Andrew Michael Hurley
John Murray Publishers 2018
Devil’s Day is the second novel by Andrew Michael Hurley.
Although Devil’s Day has plenty of mystery, it is not a whodoneit in the conventional sense. It is certainly not typical.
The tough patriarch of a close-knit enclave in what’s aptly called The Endlands, has died. John Pentecost has returned to the place of his birth to introduce his wife Katherine, and to honour and remember his grandfather; the man known to all as The Gaffer. They experience the wake, the funeral, violent animosity between neighbours, and family drama. Kindle: Devil’s Day
What seems like a simple sheep farming community is anything but. Generations of traditions, superstitions and disturbing secrets of the past mingle with the present. Loyalties are forged and tested, and the Devil is behind everything.
Devil’s Day has the feel of another era. It is formed of memories, flashbacks, and stories of the past, woven into the present business of life, ritual, and burying the dead. Stories of The Gaffer keep him very much alive.
Occasionally a bit confusing, rather than having a linear plot, time lines melt together.

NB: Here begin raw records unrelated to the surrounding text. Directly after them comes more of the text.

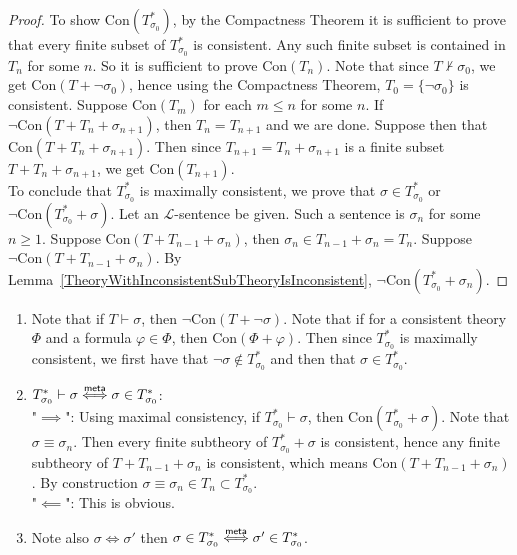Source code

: \begin{proof}
    To show $\mathrm{Con}(T^\ast_{\sigma_0})$, by the Compactness Theorem it is sufficient to prove that every finite subset of $T_{\sigma_0}^\ast$ is consistent. Any such finite subset is contained in $T_n$ for some $n$. So it is sufficient to prove $\mathrm{Con}(T_n)$. Note that since $T\not\vdash \sigma_0$, we get $\mathrm{Con}(T+\neg\sigma_0)$, hence using the Compactness Theorem, $T_0=\{\neg\sigma_0\}$ is consistent. Suppose $\mathrm{Con}(T_m)$ for each $m\leq n$ for some $n$. If $\neg\mathrm{Con}(T+T_{n}+\sigma_{n+1})$, then $T_n=T_{n+1}$ and we are done. Suppose then that $\mathrm{Con}(T+T_n+\sigma_{n+1})$. Then since $T_{n+1}=T_n+\sigma_{n+1}$ is a finite subset $T+T_n+\sigma_{n+1}$, we get $\mathrm{Con}(T_{n+1})$.\\
    To conclude that $T^\ast_{\sigma_0}$ is maximally consistent, we prove that $\sigma\in T^\ast_{\sigma_0}$ or $\neg\mathrm{Con}(T^\ast_{\sigma_0}+\sigma)$. Let an $\mathcal{L}$-sentence be given. Such a sentence is $\sigma_n$ for some $n\geq 1$. Suppose $\mathrm{Con}(T+T_{n-1}+\sigma_n)$, then $\sigma_n\in T_{n-1}+\sigma_n=T_n$. Suppose $\neg\mathrm{Con}(T+T_{n-1}+\sigma_n)$. By Lemma~\ref{TheoryWithInconsistentSubTheoryIsInconsistent}, $\neg\mathrm{Con}(T^\ast_{\sigma_0}+\sigma_n)$. 
\end{proof}
\begin{remark}\label{RemarkAboutMaximallyConsistentExtensions}
    \begin{enumerate}
        \item Note that if $T \vdash \sigma$, then $\neg\mathrm{Con}(T+\neg\sigma)$. Note that if for a consistent theory $\Phi$ and a formula $\varphi\in \Phi$, then $\mathrm{Con}(\Phi+\varphi)$. Then since $T^\ast_{\sigma_0}$ is maximally consistent, we first have that $\neg \sigma\notin T^\ast_{\sigma_0}$ and then that $\sigma \in T^\ast_{\sigma_0}$.
        \item $T^\ast_{\sigma_0}\vdash \sigma \mathrel{\overset{\mathsf{meta}}{\Longleftrightarrow}} \sigma\in T^\ast_{\sigma_0}$:\\ 
        "$\implies$": Using maximal consistency, if $T^\ast_{\sigma_0}\vdash \sigma$, then $\mathrm{Con}(T^\ast_{\sigma_0}+\sigma)$. Note that $\sigma\equiv \sigma_n$. Then every finite subtheory of $T^\ast_{\sigma_0}+\sigma$ is consistent, hence any finite subtheory of $T+T_{n-1}+\sigma_n$ is consistent, which means $\mathrm{Con}(T+T_{n-1}+\sigma_n)$. By construction $\sigma\equiv \sigma_n\in T_n\subset T^\ast_{\sigma_0}$.\\
        "$\impliedby$":  This is obvious. 
        \item Note also $\sigma\iff \sigma'$ then $\sigma\in T^\ast_{\sigma_0} \mathrel{\overset{\mathsf{meta}}{\Longleftrightarrow}} \sigma'\in T^\ast_{\sigma_0}$. 
    \end{enumerate}
\end{remark}
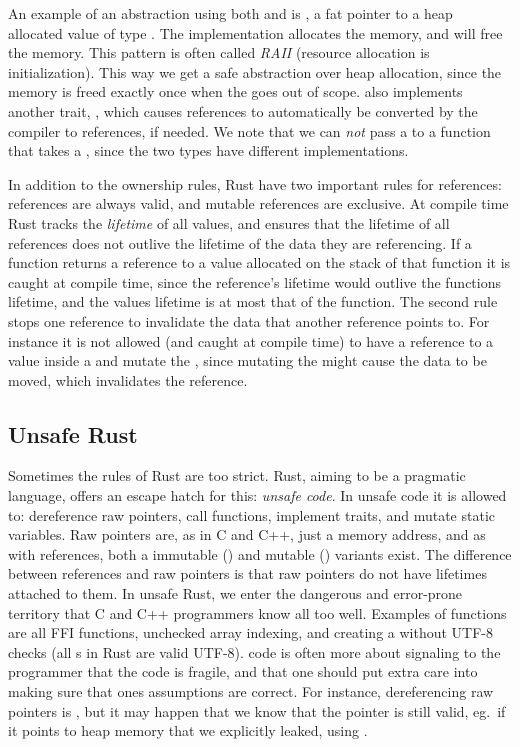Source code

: \documentclass[b5paper]{report}
\begin{document}
An example of an abstraction using both  and  is
, a fat pointer to a heap allocated value of type
. The  implementation allocates the memory, and 
will free the memory. This pattern is often called \emph{RAII} (resource
allocation is initialization). This way we get a safe abstraction over heap
allocation, since the memory is freed exactly once when the  goes out
of scope.   also implements another trait, , which
causes  references to automatically be converted by the compiler to
 references, if needed. We note that we can \emph{not} pass a
 to a function that takes a , since the two types have
different  implementations.

In addition to the ownership rules, Rust have two important rules for
references: references are always valid, and mutable references are exclusive.
At compile time Rust tracks the \emph{lifetime} of all values, and ensures that
the lifetime of all references does not outlive the lifetime of the data they
are referencing. If a function returns a reference to a value allocated on the
stack of that function it is caught at compile time, since the reference's
lifetime would outlive the functions lifetime, and the values lifetime is at
most that of the function. The second rule stops one reference to invalidate the
data that another reference points to. For instance it is not allowed (and
caught at compile time) to have a reference to a value inside a  and
mutate the , since mutating the  might cause the data to be
moved, which invalidates the reference.

\subsection{Unsafe Rust}

Sometimes the rules of Rust are too strict. Rust, aiming to be a pragmatic
language, offers an escape hatch for this: \emph{unsafe code}. In unsafe code it
is allowed to: dereference raw pointers, call  functions, implement
 traits, and mutate static variables. Raw pointers are, as in C and
C++, just a memory address, and as with references, both a immutable
() and mutable () variants exist. The difference
between references and raw pointers is that raw pointers do not have lifetimes
attached to them. In unsafe Rust, we enter the dangerous and error-prone
territory that C and C++ programmers know all too well. Examples of
 functions are all FFI functions, unchecked array indexing, and
creating a  without UTF-8 checks (all s in Rust are
valid UTF-8).  code is often more about signaling to the programmer
that the code is fragile, and that one should put extra care into making sure
that ones assumptions are correct. For instance, dereferencing raw pointers is
, but it may happen that we know that the pointer is still valid,
eg.\ if it points to heap memory that we explicitly leaked, using
.
\end{document}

That being said, Hurley has an incredible writing style. His evocative descriptions of the land are amazing. The reader is drawn in to the feel of The Endlands, and it’s people, and why it means so much to the generations who live there. It is in their blood and DNA.
Deeply layered and sensitive, the Devil is definitely in the details of this novel and its complex relationships. It’s easy to delve into the characters and consider why they make their life-altering decisions.
Used to novels dripping with excitement and fast-paced plots, I initially found Devil’s Day almost painful to get through, but as it wound along, I was surprised by how much it grew on me. I appreciated the rugged beautiful land, and the unique people who inhabited it. I felt like I got to know both.